Records provided Start Marker

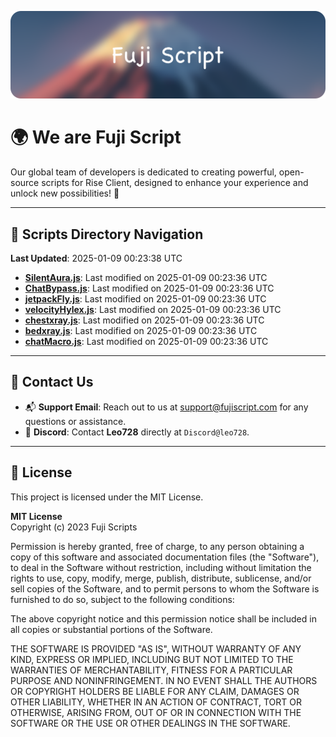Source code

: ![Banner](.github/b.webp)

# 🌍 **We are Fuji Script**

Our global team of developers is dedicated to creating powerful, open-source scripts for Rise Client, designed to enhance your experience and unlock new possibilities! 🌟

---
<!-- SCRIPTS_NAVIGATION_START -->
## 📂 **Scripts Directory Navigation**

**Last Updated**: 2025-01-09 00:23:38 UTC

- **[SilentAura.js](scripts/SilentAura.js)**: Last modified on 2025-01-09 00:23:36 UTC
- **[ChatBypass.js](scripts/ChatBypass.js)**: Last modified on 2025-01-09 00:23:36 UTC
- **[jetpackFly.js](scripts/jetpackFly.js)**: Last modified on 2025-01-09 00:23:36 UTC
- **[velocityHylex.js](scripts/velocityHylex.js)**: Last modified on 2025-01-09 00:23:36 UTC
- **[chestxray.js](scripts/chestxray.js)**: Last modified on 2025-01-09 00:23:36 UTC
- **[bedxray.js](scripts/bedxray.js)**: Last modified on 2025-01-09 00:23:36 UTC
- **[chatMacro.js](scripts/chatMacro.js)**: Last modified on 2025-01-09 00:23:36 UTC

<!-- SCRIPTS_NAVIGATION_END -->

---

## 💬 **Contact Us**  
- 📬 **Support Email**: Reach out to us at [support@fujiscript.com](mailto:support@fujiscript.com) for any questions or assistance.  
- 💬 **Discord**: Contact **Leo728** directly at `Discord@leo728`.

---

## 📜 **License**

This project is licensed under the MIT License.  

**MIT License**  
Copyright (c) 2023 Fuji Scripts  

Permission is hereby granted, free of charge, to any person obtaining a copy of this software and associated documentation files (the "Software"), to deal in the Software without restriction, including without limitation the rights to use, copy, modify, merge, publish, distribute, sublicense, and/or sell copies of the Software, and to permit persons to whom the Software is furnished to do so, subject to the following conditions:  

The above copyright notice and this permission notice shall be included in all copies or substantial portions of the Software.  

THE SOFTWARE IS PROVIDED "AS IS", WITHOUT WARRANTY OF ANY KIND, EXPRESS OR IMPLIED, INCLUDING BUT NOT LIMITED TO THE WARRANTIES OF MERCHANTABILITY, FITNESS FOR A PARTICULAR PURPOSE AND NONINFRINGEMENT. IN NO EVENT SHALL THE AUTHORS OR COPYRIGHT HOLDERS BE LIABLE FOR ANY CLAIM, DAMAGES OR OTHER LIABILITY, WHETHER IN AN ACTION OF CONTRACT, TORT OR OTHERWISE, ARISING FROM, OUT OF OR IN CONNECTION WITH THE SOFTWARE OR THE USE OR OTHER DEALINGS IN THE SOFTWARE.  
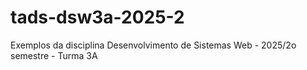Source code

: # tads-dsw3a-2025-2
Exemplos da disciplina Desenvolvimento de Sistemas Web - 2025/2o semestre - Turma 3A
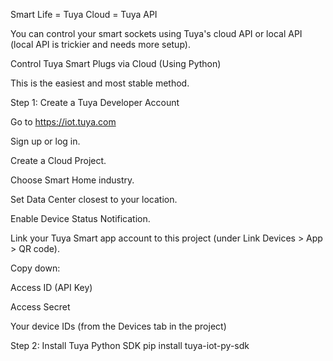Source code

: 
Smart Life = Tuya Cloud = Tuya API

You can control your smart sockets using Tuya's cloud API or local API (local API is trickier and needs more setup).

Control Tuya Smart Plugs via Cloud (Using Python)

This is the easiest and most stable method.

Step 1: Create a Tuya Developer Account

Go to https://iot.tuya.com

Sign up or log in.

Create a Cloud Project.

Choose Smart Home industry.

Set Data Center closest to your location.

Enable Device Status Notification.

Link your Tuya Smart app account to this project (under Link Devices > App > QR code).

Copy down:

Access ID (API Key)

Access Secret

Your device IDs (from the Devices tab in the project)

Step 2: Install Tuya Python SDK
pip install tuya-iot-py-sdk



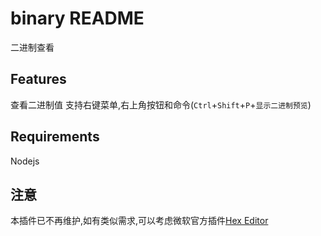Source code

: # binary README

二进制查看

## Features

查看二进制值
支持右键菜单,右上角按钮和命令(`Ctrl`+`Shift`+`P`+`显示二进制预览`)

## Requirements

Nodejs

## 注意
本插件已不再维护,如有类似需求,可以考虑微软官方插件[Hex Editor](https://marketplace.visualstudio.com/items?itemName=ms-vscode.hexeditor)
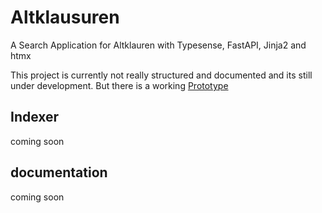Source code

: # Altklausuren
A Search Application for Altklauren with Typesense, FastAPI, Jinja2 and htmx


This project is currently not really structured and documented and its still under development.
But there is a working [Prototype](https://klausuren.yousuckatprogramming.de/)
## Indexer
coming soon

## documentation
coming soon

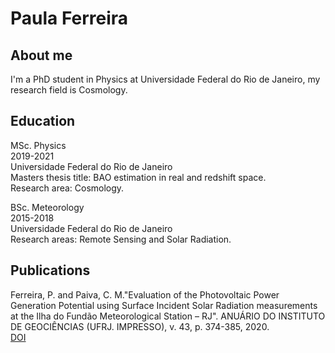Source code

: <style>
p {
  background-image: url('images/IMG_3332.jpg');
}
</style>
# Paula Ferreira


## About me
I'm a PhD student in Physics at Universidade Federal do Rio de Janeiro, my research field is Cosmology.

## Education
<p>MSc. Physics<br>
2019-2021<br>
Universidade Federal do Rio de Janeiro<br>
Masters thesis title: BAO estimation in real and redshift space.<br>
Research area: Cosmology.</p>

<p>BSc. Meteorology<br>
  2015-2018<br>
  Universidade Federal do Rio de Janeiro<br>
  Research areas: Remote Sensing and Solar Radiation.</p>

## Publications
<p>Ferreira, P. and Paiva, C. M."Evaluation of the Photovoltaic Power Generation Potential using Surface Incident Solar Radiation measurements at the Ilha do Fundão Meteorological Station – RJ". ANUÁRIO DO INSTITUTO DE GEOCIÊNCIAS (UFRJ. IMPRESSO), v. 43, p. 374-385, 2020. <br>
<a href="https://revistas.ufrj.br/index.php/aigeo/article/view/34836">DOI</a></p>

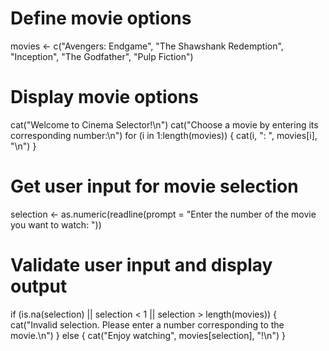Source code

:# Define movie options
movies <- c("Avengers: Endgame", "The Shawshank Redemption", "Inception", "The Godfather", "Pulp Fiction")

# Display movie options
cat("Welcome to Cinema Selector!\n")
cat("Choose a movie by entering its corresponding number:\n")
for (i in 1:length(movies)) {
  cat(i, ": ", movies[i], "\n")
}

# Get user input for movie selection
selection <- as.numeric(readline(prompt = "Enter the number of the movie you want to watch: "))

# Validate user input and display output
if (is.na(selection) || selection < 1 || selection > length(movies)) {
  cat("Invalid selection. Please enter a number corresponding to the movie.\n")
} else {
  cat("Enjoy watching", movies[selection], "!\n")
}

Records provided End Marker

» What the task requires:
Transcribe the entries above verbatim, excluding any image.

» Solution to the exercise:
Source code

: ![Banner](.github/b.webp)

# 🌍 **We are Fuji Script**

Our global team of developers is dedicated to creating powerful, open-source scripts for Rise Client, designed to enhance your experience and unlock new possibilities! 🌟

---
<!-- SCRIPTS_NAVIGATION_START -->
## 📂 **Scripts Directory Navigation**

**Last Updated**: 2025-01-09 00:23:38 UTC

- **[SilentAura.js](scripts/SilentAura.js)**: Last modified on 2025-01-09 00:23:36 UTC
- **[ChatBypass.js](scripts/ChatBypass.js)**: Last modified on 2025-01-09 00:23:36 UTC
- **[jetpackFly.js](scripts/jetpackFly.js)**: Last modified on 2025-01-09 00:23:36 UTC
- **[velocityHylex.js](scripts/velocityHylex.js)**: Last modified on 2025-01-09 00:23:36 UTC
- **[chestxray.js](scripts/chestxray.js)**: Last modified on 2025-01-09 00:23:36 UTC
- **[bedxray.js](scripts/bedxray.js)**: Last modified on 2025-01-09 00:23:36 UTC
- **[chatMacro.js](scripts/chatMacro.js)**: Last modified on 2025-01-09 00:23:36 UTC

<!-- SCRIPTS_NAVIGATION_END -->

---

## 💬 **Contact Us**  
- 📬 **Support Email**: Reach out to us at [support@fujiscript.com](mailto:support@fujiscript.com) for any questions or assistance.  
- 💬 **Discord**: Contact **Leo728** directly at `Discord@leo728`.

---

## 📜 **License**

This project is licensed under the MIT License.  

**MIT License**  
Copyright (c) 2023 Fuji Scripts  

Permission is hereby granted, free of charge, to any person obtaining a copy of this software and associated documentation files (the "Software"), to deal in the Software without restriction, including without limitation the rights to use, copy, modify, merge, publish, distribute, sublicense, and/or sell copies of the Software, and to permit persons to whom the Software is furnished to do so, subject to the following conditions:  

The above copyright notice and this permission notice shall be included in all copies or substantial portions of the Software.  

THE SOFTWARE IS PROVIDED "AS IS", WITHOUT WARRANTY OF ANY KIND, EXPRESS OR IMPLIED, INCLUDING BUT NOT LIMITED TO THE WARRANTIES OF MERCHANTABILITY, FITNESS FOR A PARTICULAR PURPOSE AND NONINFRINGEMENT. IN NO EVENT SHALL THE AUTHORS OR COPYRIGHT HOLDERS BE LIABLE FOR ANY CLAIM, DAMAGES OR OTHER LIABILITY, WHETHER IN AN ACTION OF CONTRACT, TORT OR OTHERWISE, ARISING FROM, OUT OF OR IN CONNECTION WITH THE SOFTWARE OR THE USE OR OTHER DEALINGS IN THE SOFTWARE.  
Source code

: # tads-dsw3a-2025-2
Exemplos da disciplina Desenvolvimento de Sistemas Web - 2025/2o semestre - Turma 3A
Source code

: 
Smart Life = Tuya Cloud = Tuya API

You can control your smart sockets using Tuya's cloud API or local API (local API is trickier and needs more setup).

Control Tuya Smart Plugs via Cloud (Using Python)

This is the easiest and most stable method.

Step 1: Create a Tuya Developer Account

Go to https://iot.tuya.com

Sign up or log in.

Create a Cloud Project.

Choose Smart Home industry.

Set Data Center closest to your location.

Enable Device Status Notification.

Link your Tuya Smart app account to this project (under Link Devices > App > QR code).

Copy down:

Access ID (API Key)

Access Secret

Your device IDs (from the Devices tab in the project)

Step 2: Install Tuya Python SDK
pip install tuya-iot-py-sdk



Source code

: # binary README

二进制查看

## Features

查看二进制值
支持右键菜单,右上角按钮和命令(`Ctrl`+`Shift`+`P`+`显示二进制预览`)

## Requirements

Nodejs

## 注意
本插件已不再维护,如有类似需求,可以考虑微软官方插件[Hex Editor](https://marketplace.visualstudio.com/items?itemName=ms-vscode.hexeditor)
Source code

: # Altklausuren
A Search Application for Altklauren with Typesense, FastAPI, Jinja2 and htmx


This project is currently not really structured and documented and its still under development.
But there is a working [Prototype](https://klausuren.yousuckatprogramming.de/)
## Indexer
coming soon

## documentation
coming soon

Source code

: <style>
p {
  background-image: url('images/IMG_3332.jpg');
}
</style>
# Paula Ferreira


## About me
I'm a PhD student in Physics at Universidade Federal do Rio de Janeiro, my research field is Cosmology.

## Education
<p>MSc. Physics<br>
2019-2021<br>
Universidade Federal do Rio de Janeiro<br>
Masters thesis title: BAO estimation in real and redshift space.<br>
Research area: Cosmology.</p>

<p>BSc. Meteorology<br>
  2015-2018<br>
  Universidade Federal do Rio de Janeiro<br>
  Research areas: Remote Sensing and Solar Radiation.</p>

## Publications
<p>Ferreira, P. and Paiva, C. M."Evaluation of the Photovoltaic Power Generation Potential using Surface Incident Solar Radiation measurements at the Ilha do Fundão Meteorological Station – RJ". ANUÁRIO DO INSTITUTO DE GEOCIÊNCIAS (UFRJ. IMPRESSO), v. 43, p. 374-385, 2020. <br>
<a href="https://revistas.ufrj.br/index.php/aigeo/article/view/34836">DOI</a></p>

Source code

:# Define movie options
movies <- c("Avengers: Endgame", "The Shawshank Redemption", "Inception", "The Godfather", "Pulp Fiction")

# Display movie options
cat("Welcome to Cinema Selector!\n")
cat("Choose a movie by entering its corresponding number:\n")
for (i in 1:length(movies)) {
  cat(i, ": ", movies[i], "\n")
}

# Get user input for movie selection
selection <- as.numeric(readline(prompt = "Enter the number of the movie you want to watch: "))

# Validate user input and display output
if (is.na(selection) || selection < 1 || selection > length(movies)) {
  cat("Invalid selection. Please enter a number corresponding to the movie.\n")
} else {
  cat("Enjoy watching", movies[selection], "!\n")
}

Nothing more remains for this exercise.